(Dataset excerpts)
-.-.-
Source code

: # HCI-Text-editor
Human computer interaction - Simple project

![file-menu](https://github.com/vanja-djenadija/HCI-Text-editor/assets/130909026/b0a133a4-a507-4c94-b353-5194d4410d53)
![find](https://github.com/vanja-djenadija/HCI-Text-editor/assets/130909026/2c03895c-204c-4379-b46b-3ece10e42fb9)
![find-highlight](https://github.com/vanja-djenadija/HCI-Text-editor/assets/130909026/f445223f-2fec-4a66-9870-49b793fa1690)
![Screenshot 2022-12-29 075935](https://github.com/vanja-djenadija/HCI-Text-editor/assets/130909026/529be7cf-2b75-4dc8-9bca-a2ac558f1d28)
-.-.-
## PROBLEM
Search the entries for "https" and show every line that has it.

## SOLUTION TO THE EXERCISE
![file-menu](https://github.com/vanja-djenadija/HCI-Text-editor/assets/130909026/b0a133a4-a507-4c94-b353-5194d4410d53)
![find](https://github.com/vanja-djenadija/HCI-Text-editor/assets/130909026/2c03895c-204c-4379-b46b-3ece10e42fb9)
![find-highlight](https://github.com/vanja-djenadija/HCI-Text-editor/assets/130909026/f445223f-2fec-4a66-9870-49b793fa1690)
![Screenshot 2022-12-29 075935](https://github.com/vanja-djenadija/HCI-Text-editor/assets/130909026/529be7cf-2b75-4dc8-9bca-a2ac558f1d28)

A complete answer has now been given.